Pour de bonnes doses d'air froid: la ventilation automatique

Pour assurer un stockage optimal des graines (céréales, pois, colza...) à la ferme pendant une longue période (une campagne), cellules et silos doivent être pourvus d'une ventilation de refroidissement adaptée à la capacité du stockage. Selon l'ITCF (2) il est possible d'automatiser le fonctionnement de cette ventilation moyennant un investissement relativement modeste (dès 3 500 F pour une thermométrie mobile pour cinq cellules de stockage et dès 1000 F pour un système simple d'automatisation). Cet équipement permet d'améliorer le rendement de l'installation et d'obtenir un refroidissement optimal du grain.

Au moment de la mise en silo, à la moisson, la température des grains est élevée (25-30 °C). Une bonne méthode consiste à l'abaisser par trois "doses" de ventilation étagées jusqu'à la fin de l'automne. L'automatisation partielle ou totale de l'installation de ventilation facilite la conduite de cette opération en trots étapes qui permet de refroidir le grain jusque vers 15 à 20 °C dans les premières semaines, vers 10 à 12 °C dès que les nuits fraîchissent et enfin, dans une troisième phase, à 5 °C dans le courant de l'automne.

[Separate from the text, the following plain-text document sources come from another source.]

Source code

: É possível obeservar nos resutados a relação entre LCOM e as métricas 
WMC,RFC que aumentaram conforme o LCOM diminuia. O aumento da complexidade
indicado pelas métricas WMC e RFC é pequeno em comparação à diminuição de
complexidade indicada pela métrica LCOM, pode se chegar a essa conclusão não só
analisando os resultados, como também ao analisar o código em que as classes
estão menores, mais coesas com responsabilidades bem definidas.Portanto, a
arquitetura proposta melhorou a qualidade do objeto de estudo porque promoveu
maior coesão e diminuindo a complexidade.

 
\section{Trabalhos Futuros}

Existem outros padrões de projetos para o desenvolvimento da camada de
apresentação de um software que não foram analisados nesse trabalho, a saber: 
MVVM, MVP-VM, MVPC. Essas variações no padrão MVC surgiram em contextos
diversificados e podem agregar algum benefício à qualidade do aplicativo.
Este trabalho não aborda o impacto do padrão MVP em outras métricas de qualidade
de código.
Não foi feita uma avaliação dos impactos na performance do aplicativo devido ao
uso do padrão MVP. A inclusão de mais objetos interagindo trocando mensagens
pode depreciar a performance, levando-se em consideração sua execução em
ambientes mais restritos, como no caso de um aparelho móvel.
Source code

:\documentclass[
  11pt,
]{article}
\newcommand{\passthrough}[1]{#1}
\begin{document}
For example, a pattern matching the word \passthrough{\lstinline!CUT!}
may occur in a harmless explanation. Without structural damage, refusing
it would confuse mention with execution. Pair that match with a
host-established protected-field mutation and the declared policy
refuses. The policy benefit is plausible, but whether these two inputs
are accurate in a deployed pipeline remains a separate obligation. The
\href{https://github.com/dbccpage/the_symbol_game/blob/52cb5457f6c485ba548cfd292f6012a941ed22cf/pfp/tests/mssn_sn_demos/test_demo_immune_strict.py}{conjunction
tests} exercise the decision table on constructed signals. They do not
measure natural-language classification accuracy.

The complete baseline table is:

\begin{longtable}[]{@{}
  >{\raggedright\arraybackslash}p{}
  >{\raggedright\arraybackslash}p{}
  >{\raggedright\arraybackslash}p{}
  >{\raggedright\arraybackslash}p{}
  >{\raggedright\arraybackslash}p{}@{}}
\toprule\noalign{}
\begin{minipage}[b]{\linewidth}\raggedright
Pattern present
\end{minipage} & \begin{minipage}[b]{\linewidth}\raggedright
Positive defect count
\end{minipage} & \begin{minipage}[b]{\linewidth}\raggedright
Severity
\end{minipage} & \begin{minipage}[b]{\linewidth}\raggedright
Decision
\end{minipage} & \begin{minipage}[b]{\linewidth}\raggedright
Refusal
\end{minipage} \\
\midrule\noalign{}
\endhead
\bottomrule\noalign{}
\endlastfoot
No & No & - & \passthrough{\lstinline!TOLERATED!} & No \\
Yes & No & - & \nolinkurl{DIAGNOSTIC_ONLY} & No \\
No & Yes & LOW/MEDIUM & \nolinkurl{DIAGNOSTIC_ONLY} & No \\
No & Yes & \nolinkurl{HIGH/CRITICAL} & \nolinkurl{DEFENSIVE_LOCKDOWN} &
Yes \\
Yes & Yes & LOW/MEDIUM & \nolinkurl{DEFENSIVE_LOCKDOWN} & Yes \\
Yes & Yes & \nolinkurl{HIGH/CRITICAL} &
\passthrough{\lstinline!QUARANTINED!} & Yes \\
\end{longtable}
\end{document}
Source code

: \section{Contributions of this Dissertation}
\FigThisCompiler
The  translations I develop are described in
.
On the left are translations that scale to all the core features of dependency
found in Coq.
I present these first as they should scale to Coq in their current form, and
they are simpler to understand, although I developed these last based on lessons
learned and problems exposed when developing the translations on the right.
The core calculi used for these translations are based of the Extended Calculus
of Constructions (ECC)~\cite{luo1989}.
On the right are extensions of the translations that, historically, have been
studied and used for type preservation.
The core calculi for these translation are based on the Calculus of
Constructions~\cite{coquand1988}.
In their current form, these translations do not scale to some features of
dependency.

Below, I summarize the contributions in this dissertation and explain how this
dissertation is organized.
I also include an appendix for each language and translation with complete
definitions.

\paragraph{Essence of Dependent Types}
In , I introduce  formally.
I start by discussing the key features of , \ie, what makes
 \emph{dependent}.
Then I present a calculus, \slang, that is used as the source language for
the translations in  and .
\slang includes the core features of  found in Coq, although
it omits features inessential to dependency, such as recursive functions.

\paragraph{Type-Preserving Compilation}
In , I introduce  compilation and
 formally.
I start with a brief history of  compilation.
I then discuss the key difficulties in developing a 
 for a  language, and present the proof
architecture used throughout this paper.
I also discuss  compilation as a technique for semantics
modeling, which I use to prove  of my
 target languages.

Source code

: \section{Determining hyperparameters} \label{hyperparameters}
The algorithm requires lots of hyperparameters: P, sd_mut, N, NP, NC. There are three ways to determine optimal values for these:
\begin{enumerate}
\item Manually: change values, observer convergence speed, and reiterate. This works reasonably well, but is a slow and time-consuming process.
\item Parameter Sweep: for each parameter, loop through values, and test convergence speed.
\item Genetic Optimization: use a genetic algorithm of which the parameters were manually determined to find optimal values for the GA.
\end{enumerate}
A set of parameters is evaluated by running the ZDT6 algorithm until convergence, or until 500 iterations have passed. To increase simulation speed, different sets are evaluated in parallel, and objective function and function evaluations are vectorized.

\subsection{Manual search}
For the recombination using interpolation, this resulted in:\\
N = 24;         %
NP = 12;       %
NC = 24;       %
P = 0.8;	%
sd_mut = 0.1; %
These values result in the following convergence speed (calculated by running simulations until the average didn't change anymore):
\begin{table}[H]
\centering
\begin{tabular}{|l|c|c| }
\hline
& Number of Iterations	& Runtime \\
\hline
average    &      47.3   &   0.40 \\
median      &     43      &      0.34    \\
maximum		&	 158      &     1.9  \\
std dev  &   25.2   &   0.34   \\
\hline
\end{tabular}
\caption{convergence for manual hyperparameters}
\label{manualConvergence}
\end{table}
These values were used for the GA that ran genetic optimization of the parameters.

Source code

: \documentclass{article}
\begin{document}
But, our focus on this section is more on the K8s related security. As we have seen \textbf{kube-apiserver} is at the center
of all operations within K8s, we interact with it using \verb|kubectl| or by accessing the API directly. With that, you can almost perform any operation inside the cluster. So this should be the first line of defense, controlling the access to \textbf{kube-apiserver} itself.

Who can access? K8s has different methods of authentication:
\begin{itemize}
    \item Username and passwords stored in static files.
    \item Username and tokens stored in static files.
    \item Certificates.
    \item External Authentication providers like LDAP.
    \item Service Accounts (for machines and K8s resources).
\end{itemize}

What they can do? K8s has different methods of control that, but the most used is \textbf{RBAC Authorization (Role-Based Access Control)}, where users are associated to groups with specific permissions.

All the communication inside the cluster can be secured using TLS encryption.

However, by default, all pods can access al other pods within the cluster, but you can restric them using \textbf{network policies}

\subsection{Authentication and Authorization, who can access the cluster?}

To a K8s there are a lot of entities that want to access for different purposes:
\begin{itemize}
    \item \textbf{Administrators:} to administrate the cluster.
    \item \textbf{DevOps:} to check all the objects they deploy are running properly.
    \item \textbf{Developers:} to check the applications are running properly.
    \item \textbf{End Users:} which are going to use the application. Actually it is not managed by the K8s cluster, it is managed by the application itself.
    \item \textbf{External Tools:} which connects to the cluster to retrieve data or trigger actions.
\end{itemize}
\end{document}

Dans le cas d'une automatisation partielle, l'interrupteur d'alimentation du ventilateur est commandé par un thermostat réglable placé à l'extérieur du bâtiment. Pour la première phase de refroidissement, le thermostat est réglé sur 18 °C; la ventilation ne s'enclenche donc que lorsque l'air extérieur descend en dessous de ce seuil (la nuit, en principe) et le ventilateur s'arrête dès que l'air remonte au-dessus de ces 18 °C. On déclenche manuellement tout le circuit quand la totalité du grain est refroidie et on attend que les nuits fraîchissent à 10-12 °C pour, le thermostat réglé à ce même niveau, insuffler la deuxième "dose" de ventilation dans le stock et ainsi de suite en fin d'automne pour amener le grain vers 5 °C.

Inconvénient de ce système semi-automatique: il nécessite des sondages manuels réguliers à l'intérieur des cellules ou des silos, d'où l'intérêt de placer également des sondes thermostatiques à l'intérieur même des tas. Elles sont reliées à un ou plusieurs boitiers de lecture et peuvent commander le déclenchement définitif de la ventilation dès que la température voulue pour le grain est atteinte.

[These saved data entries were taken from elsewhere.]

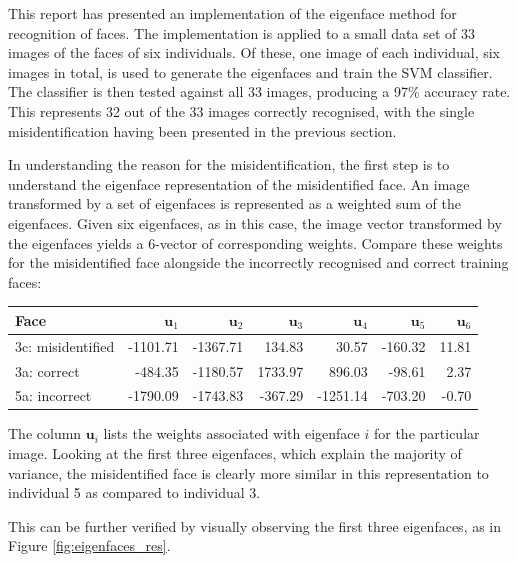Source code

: This report has presented an implementation of the eigenface method for recognition of faces. The implementation is applied to a small data set of 33 images of the faces of six individuals. Of these, one image of each individual, six images in total, is used to generate the eigenfaces and train the SVM classifier. The classifier is then tested against all 33 images, producing a 97\% accuracy rate. This represents 32 out of the 33 images correctly recognised, with the single misidentification having been presented in the previous section.

In understanding the reason for the misidentification, the first step is to understand the eigenface representation of the misidentified face. An image transformed by a set of eigenfaces is represented as a weighted sum of the eigenfaces. Given six eigenfaces, as in this case, the image vector transformed by the eigenfaces yields a 6-vector of corresponding weights. Compare these weights for the misidentified face alongside the incorrectly recognised and correct training faces:

\begin{table}[ht]
  \small \centering {}
  \begin{tabularx}{0.78\textwidth}{l r r r r r r}
    \toprule
    \textbf{Face}     & $\bm{u}_1$ & $\bm{u}_2$ & $\bm{u}_3$ & $\bm{u}_4$ & $\bm{u}_5$ & $\bm{u}_6$ \\
    \midrule
    3c: misidentified &   -1101.71 &   -1367.71 &     134.83 &      30.57 &    -160.32 &      11.81 \\
    3a: correct       &    -484.35 &   -1180.57 &    1733.97 &     896.03 &     -98.61 &       2.37 \\
    5a: incorrect     &   -1790.09 &   -1743.83 &    -367.29 &   -1251.14 &    -703.20 &      -0.70 \\
    \bottomrule
  \end{tabularx}
\end{table}

The column $\bm{u}_i$ lists the weights associated with eigenface $i$ for the particular image. Looking at the first three eigenfaces, which explain the majority of variance, the misidentified face is clearly more similar in this representation to individual 5 as compared to individual 3.

This can be further verified by visually observing the first three eigenfaces, as in Figure \ref{fig:eigenfaces_res}.

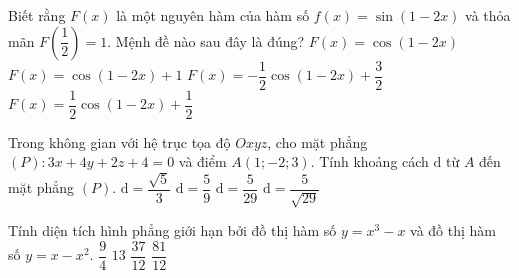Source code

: \begin{ex}%
Biết rằng $F(x)$ là một nguyên hàm của hàm số $f(x)=\sin(1-2x)$ và thỏa mãn $F\left(\dfrac{1}{2}\right)=1$. Mệnh đề nào sau đây là đúng?
\choice
{$F(x)=\cos(1-2x)$}
{$F(x)=\cos(1-2x)+1$}
{$F(x)=-\dfrac{1}{2}\cos(1-2x)+\dfrac{3}{2}$}
{\True $F(x)=\dfrac{1}{2}\cos(1-2x)+\dfrac{1}{2}$}
\end{ex}

\begin{ex}%
Trong không gian với hệ trục tọa độ $Oxyz$, cho mặt phẳng $(P)\colon 3x+4y+2z+4=0$ và điểm $A(1;-2;3)$. Tính khoảng cách $\mathrm{d}$ từ $A$ đến mặt phẳng $(P)$.
\choice
{$\mathrm{d}=\dfrac{\sqrt5}{3}$}
{$\mathrm{d}=\dfrac{5}{9}$}
{$\mathrm{d}=\dfrac{5}{29}$}
{\True $\mathrm{d}=\dfrac{5}{\sqrt{29}}$}
\end{ex}

\begin{ex}%
Tính diện tích hình phẳng giới hạn bởi đồ thị hàm số $y=x^3-x$ và đồ thị hàm số $y=x-x^2$.
\choice
{$\dfrac{9}{4}$}
{$13$}
{\True $\dfrac{37}{12}$}
{$\dfrac{81}{12}$}
\end{ex}

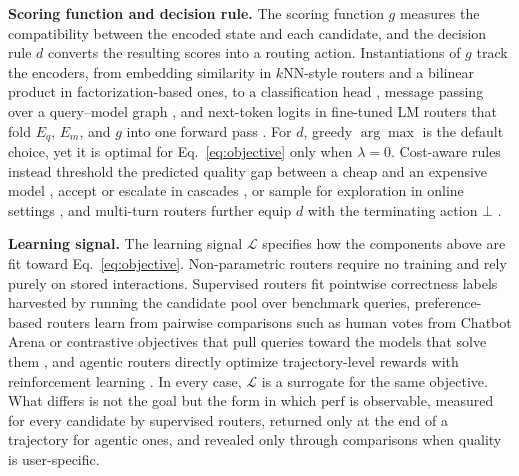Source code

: \noindent\textbf{Scoring function and decision rule.}
The scoring function $g$ measures the compatibility between the encoded state and each candidate, and the decision rule $d$ converts the resulting scores into a routing action. Instantiations of $g$ track the encoders, from embedding similarity in $k$NN-style routers and a bilinear product in factorization-based ones, to a classification head \citep{ding2024hybrid, stripelis2024tensoropera}, message passing over a query--model graph \citep{feng2024graphrouter}, and next-token logits in fine-tuned LM routers that fold $E_q$, $E_m$, and $g$ into one forward pass \citep{ong2024routellm}. For $d$, greedy $\arg\max$ is the default choice, yet it is optimal for Eq.~\ref{eq:objective} only when $\lambda = 0$. Cost-aware rules instead threshold the predicted quality gap between a cheap and an expensive model \citep{ding2024hybrid}, accept or escalate in cascades \citep{chen2023frugalgpt, aggarwal2024automix}, or sample for exploration in online settings \citep{dai2024cost}, and multi-turn routers further equip $d$ with the terminating action $\bot$ \citep{zhang2025router}.

\noindent\textbf{Learning signal.}
The learning signal $\mathcal{L}$ specifies how the components above are fit toward Eq.~\ref{eq:objective}. Non-parametric routers require no training and rely purely on stored interactions. Supervised routers fit pointwise correctness labels harvested by running the candidate pool over benchmark queries, preference-based routers learn from pairwise comparisons such as human votes from Chatbot Arena \citep{ong2024routellm} or contrastive objectives that pull queries toward the models that solve them \citep{chen2024routerdc}, and agentic routers directly optimize trajectory-level rewards with reinforcement learning \citep{zhang2025router}. In every case, $\mathcal{L}$ is a surrogate for the same objective. What differs is not the goal but the form in which $\mathrm{perf}$ is observable, measured for every candidate by supervised routers, returned only at the end of a trajectory for agentic ones, and revealed only through comparisons when quality is user-specific.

La ventilation de refroidissement à l'air ambiant est un excellent procédé pour lutter contre les insectes. Le refroidissement en trois étapes étalées jusqu'à l'automne permet, en outre, d'éviter la condensation qui apparaît dans les silos dès que la différence de température entre l'intérieur et l'extérieur est trop élevée {plus de 7 °C}.

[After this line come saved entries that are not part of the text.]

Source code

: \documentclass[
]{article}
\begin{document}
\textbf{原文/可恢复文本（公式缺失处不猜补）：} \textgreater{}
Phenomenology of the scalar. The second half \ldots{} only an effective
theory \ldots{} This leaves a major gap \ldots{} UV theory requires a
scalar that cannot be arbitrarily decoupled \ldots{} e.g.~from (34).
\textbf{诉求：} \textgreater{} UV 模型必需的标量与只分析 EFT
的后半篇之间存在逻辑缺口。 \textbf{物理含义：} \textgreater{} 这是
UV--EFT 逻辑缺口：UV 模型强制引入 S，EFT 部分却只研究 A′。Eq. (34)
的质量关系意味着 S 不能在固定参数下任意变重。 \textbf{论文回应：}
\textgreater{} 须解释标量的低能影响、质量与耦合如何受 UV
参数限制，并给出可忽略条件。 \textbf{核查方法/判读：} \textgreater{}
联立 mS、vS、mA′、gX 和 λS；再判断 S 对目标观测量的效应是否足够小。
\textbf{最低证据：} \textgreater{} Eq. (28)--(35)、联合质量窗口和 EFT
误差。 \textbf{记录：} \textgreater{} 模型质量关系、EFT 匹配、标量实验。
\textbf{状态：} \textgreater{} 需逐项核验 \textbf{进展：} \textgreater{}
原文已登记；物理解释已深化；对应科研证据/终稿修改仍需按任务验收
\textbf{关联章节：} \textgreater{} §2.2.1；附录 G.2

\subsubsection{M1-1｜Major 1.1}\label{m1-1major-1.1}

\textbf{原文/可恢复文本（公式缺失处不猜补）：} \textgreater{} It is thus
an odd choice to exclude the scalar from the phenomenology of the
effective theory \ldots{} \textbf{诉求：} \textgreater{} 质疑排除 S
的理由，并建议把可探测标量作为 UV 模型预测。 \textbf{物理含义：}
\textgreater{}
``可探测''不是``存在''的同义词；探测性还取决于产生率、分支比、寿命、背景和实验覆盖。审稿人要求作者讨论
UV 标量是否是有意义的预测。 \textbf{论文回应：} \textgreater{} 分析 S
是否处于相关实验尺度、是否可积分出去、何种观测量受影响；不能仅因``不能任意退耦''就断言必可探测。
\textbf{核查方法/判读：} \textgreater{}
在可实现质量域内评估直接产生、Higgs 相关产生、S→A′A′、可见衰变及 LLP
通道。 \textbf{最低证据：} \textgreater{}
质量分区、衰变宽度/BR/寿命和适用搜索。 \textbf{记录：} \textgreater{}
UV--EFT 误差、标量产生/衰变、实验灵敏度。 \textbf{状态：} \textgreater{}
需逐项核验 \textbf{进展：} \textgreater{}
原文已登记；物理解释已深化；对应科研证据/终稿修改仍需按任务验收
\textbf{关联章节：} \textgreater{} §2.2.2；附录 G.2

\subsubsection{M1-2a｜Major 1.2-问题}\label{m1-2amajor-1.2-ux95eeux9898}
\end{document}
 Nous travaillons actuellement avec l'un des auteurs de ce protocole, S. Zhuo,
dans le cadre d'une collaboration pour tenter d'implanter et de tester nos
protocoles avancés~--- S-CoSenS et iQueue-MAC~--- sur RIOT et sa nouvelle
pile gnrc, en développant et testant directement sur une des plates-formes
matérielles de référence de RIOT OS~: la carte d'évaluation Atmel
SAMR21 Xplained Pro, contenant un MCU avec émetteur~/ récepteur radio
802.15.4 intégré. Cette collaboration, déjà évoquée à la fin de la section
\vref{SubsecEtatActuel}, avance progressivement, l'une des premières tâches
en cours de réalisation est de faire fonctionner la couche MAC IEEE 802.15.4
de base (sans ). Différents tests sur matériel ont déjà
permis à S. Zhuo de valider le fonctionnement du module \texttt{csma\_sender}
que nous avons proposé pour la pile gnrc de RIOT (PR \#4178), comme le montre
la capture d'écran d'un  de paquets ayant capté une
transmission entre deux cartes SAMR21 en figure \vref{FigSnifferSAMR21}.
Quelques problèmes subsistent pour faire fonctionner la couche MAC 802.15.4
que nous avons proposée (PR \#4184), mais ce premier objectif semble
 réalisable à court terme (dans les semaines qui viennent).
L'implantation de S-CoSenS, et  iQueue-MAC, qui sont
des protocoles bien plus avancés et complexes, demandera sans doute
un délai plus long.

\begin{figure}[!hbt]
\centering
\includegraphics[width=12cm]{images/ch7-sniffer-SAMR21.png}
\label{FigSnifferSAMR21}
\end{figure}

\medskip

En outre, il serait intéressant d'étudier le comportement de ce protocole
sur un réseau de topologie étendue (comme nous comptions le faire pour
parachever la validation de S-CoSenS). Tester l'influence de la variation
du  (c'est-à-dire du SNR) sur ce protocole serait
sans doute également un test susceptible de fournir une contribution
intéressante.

Elément qui peut paraître paradoxal à partir du moment où les céréales contiennent, à la récolte, un taux d'humidité dans les normes commerciales (moins de 15 %), il n'y a pas lieu de s'inquiéter du degré hygrométrique de l'air utilisé pour la ventilation, font remarquer les spécialistes de l'lTCF. "Sous l'effet de la surpression engendrée par le ventilateur dans les gaines, l'air se réchauffe de quelques degrés ce qui entraîne une baisse sensible de son hygrométrie relative" expliquent-ils. Surtout, la quantité absolue d'eau véhiculée par l'air froid, même proche de la saturation (100 % d'humidité relative) est négligeable, de l'ordre de quelques grammes par mètre cube (3) et ne suffit pas à influencer le taux d'humidité du grain.

Par contre, insistent les spécialistes, il est indispensables de vérifier qu'après chaque dose de ventilation la température soit homogène dans tout le tas jusqu'à son sommet et qu'il ne subsiste aucune zone mal refroidie susceptible de s'altérer.

(2) Institut technique des céréales et des fourrages, voir (1)

(3) L'air atteint 100 % d'humidité lorsqu'il contient 4 g de vapeur d'eau/m3 à 0°C et 17g/m3 a 20°C.